Ilustrasi contoh konflik dalam kehidupan sehari-hari ( unsplash.com)
Adakah organisasi yang berjalan tanpa konflik sama sekali? Adakah organisasi yang selalu adem-ayem, tenang tanpa riak dan gelombang? Jika ada, maka harus dipertanyakan dinamikanya: apakah organisasi itu benar-benar dalam proses untuk mencapai kemajuan atau sedang stagnan.
Dalam setiap organisasi dapat dipastikan ada konflik yang intensitasnya berbeda-beda. Ada konflik yang paling ringan, seperti terjadinya perbedaan pendapat atau pandangan terhadap suatu masalah. Ada juga konflik yang mengeras dan mengarah pada kekerasan fisik.
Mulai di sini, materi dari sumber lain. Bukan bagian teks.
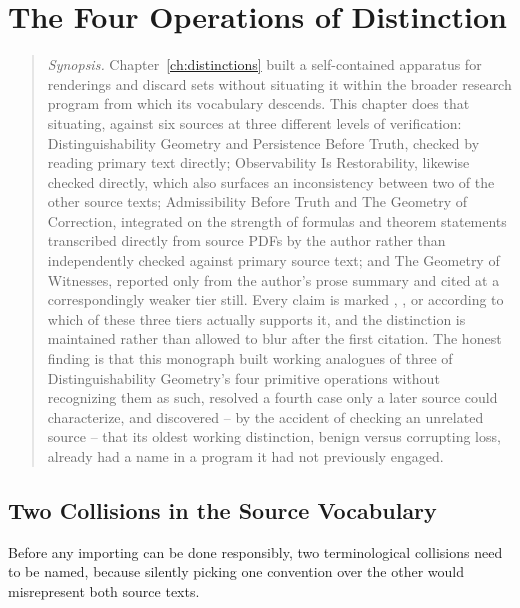 \chapter{The Four Operations of Distinction}
\label{ch:four-operations}

\begin{quotation}
\noindent\textit{Synopsis.} Chapter~\ref{ch:distinctions} built a self-contained
apparatus for renderings and discard sets without situating it within the
broader research program from which its vocabulary descends. This chapter
does that situating, against six sources at three different levels of
verification: Distinguishability Geometry and Persistence Before Truth,
checked by reading primary text directly; Observability Is Restorability,
likewise checked directly, which also surfaces an inconsistency between
two of the other source texts; Admissibility Before Truth and The
Geometry of Correction, integrated on the strength of formulas and
theorem statements transcribed directly from source PDFs by the author
rather than independently checked against primary source text; and The
Geometry of Witnesses, reported only from the author's prose summary and
cited at a correspondingly weaker tier still. Every claim is marked \imported{},
\transcribed{}, or \secondary{} according to which of these three tiers
actually supports it, and the distinction is maintained rather than
allowed to blur after the first citation. The honest finding is that
this monograph built working analogues of three of Distinguishability
Geometry's four primitive operations without recognizing them as such,
resolved a fourth case only a later source could characterize, and
discovered -- by the accident of checking an unrelated source -- that
its oldest working distinction, benign versus corrupting loss, already
had a name in a program it had not previously engaged.
\end{quotation}

\section{Two Collisions in the Source Vocabulary}
\label{sec:collisions}

Before any importing can be done responsibly, two terminological collisions
need to be named, because silently picking one convention over the other
would misrepresent both source texts.

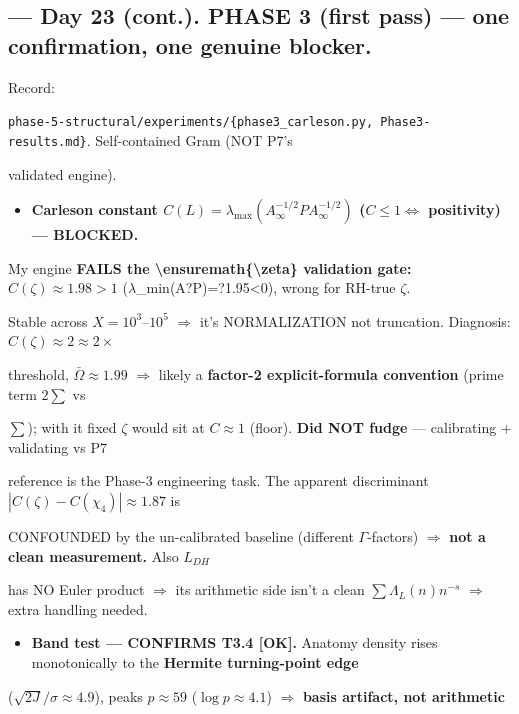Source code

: \documentclass[10pt]{article}
\begin{document}
\subsection*{ --- Day 23 (cont.). PHASE 3 (first pass) --- one confirmation, one genuine blocker.}
Record:\par
\texttt{phase-5-structural/experiments/\{phase3\_carleson.py, Phase3-results.md\}}. Self-contained Gram (NOT P7's\par
validated engine).\par
\begin{itemize}
\item \textbf{Carleson constant $C(L)=\lambda_{\max}(A_\infty^{-1/2}P A_\infty^{-1/2})$ ($C\le1\iff$ positivity) --- BLOCKED.}
\end{itemize}
  My engine \textbf{FAILS the \textbackslash{}ensuremath\{\textbackslash{}zeta\} validation gate:} $C(\zeta)\approx1.98>1$ (\ensuremath{\lambda}\_min(A?P)=?1.95<0), wrong for RH-true \ensuremath{\zeta}.\par
  Stable across $X=10^3$--$10^5$ \ensuremath{\Rightarrow} it's NORMALIZATION not truncation. Diagnosis: $C(\zeta)\approx2\approx2\times$\par
  threshold, $\bar\Omega\approx1.99$ \ensuremath{\Rightarrow} likely a \textbf{factor-2 explicit-formula convention} (prime term $2\sum$ vs\par
  $\sum$); with it fixed \ensuremath{\zeta} would sit at $C\approx1$ (floor). \textbf{Did NOT fudge} --- calibrating + validating vs P7\par
  reference is the Phase-3 engineering task. The apparent discriminant $|C(\zeta)-C(\chi_4)|\approx1.87$ is\par
  CONFOUNDED by the un-calibrated baseline (different \ensuremath{\Gamma}-factors) \ensuremath{\Rightarrow} \textbf{not a clean measurement.} Also $L_{DH}$\par
  has NO Euler product \ensuremath{\Rightarrow} its arithmetic side isn't a clean $\sum\Lambda_L(n)n^{-s}$ \ensuremath{\Rightarrow} extra handling needed.\par
\begin{itemize}
\item \textbf{Band test --- CONFIRMS T3.4 [OK].} Anatomy density rises monotonically to the \textbf{Hermite turning-point edge}
\end{itemize}
  ($\sqrt{2J}/\sigma\approx4.9$), peaks $p\approx59$ ($\log p\approx4.1$) \ensuremath{\Rightarrow} \textbf{basis artifact, not arithmetic}\par
\end{document}
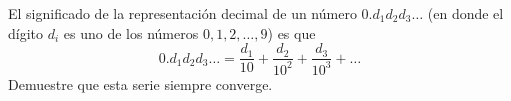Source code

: \item El significado de la representación decimal de un número $0.d_1 d_2 d_3 \dots$ (en donde el dígito $d_i$ es uno de los números $0, 1, 2, \dots, 9$) es que
    \[ 0.d_1 d_2 d_3 \dots = \frac{d_1}{10} + \frac{d_2}{10^2} + \frac{d_3}{10^3} + \dots \]
    Demuestre que esta serie siempre converge.
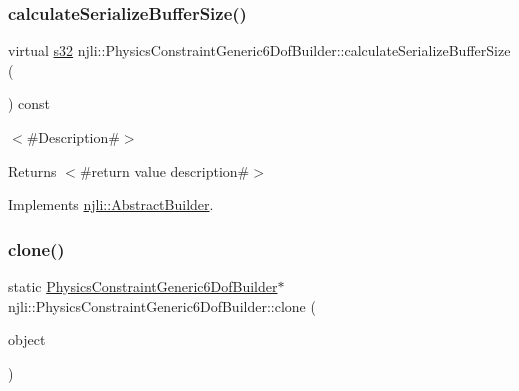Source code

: \mbox{\label{classnjli_1_1_physics_constraint_generic6_dof_builder_a03d46bdf8bd1ed3f9788a031d98ee651}} 
\subsubsection{\texorpdfstring{calculate\+Serialize\+Buffer\+Size()}{calculateSerializeBufferSize()}}
{\footnotesize\ttfamily virtual \mbox{\hyperlink{_util_8h_aa62c75d314a0d1f37f79c4b73b2292e2}{s32}} njli\+::\+Physics\+Constraint\+Generic6\+Dof\+Builder\+::calculate\+Serialize\+Buffer\+Size (\begin{DoxyParamCaption}{ }\end{DoxyParamCaption}) const\hspace{0.3cm}{\ttfamily [virtual]}}

$<$\#\+Description\#$>$

\begin{DoxyReturn}{Returns}
$<$\#return value description\#$>$ 
\end{DoxyReturn}


Implements \mbox{\hyperlink{classnjli_1_1_abstract_builder_aa1d220053e182c37b31b427499c6eacf}{njli\+::\+Abstract\+Builder}}.

\mbox{\label{classnjli_1_1_physics_constraint_generic6_dof_builder_a98be0309bcc91621a6cc38f9ca01b6f7}} 
\subsubsection{\texorpdfstring{clone()}{clone()}}
{\footnotesize\ttfamily static \mbox{\hyperlink{classnjli_1_1_physics_constraint_generic6_dof_builder}{Physics\+Constraint\+Generic6\+Dof\+Builder}}$\ast$ njli\+::\+Physics\+Constraint\+Generic6\+Dof\+Builder\+::clone (\begin{DoxyParamCaption}\item[{const \mbox{\hyperlink{classnjli_1_1_physics_constraint_generic6_dof_builder}{Physics\+Constraint\+Generic6\+Dof\+Builder}} \&}]{object }\end{DoxyParamCaption})\hspace{0.3cm}{\ttfamily [static]}}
Dua Pandangan terhadap Konflik
Lalu, bagaimana kita memandang konflik tersebut? Secara teoritis, terdapat dua aliran pemikiran terhadap konflik.
Pandangan pertama melihat konflik sebagai kegagalan pimpinan atau manajer dalam mengelola organisasi. Jika ada konflik, maka pemimpin organisasi itulah yang salah dan karenanya ia harus bertanggung jawab dan mesti segera meredamnya.
Dalam pandangan ini, jangan sampai terjadi konflik dalam organisasi. Konflik harus dihindari karena dipandang negatif dan destruktif!
Kalaupun terlanjur terjadi, hendaknya segera diambil tindakan untuk menyelesaikannya sehingga tidak sampai berkembang. Konflik dipandang sebagai cerminan ketidakberhasilan pemimpin dalam me-manage organisasi.
Pandangan kedua menyatakan bahwa konflik itu adalah hal yang lumrah atau biasa terjadi. Ini merupakan wujud dinamika organisasi. Konflik itu tidak dapat dihindari, hanya intensitasnya yang mesti diperhatikan. Jangan sampai konflik itu semakin menguat, misalnya berwujud kekerasan verbal hingga kekerasan fisik.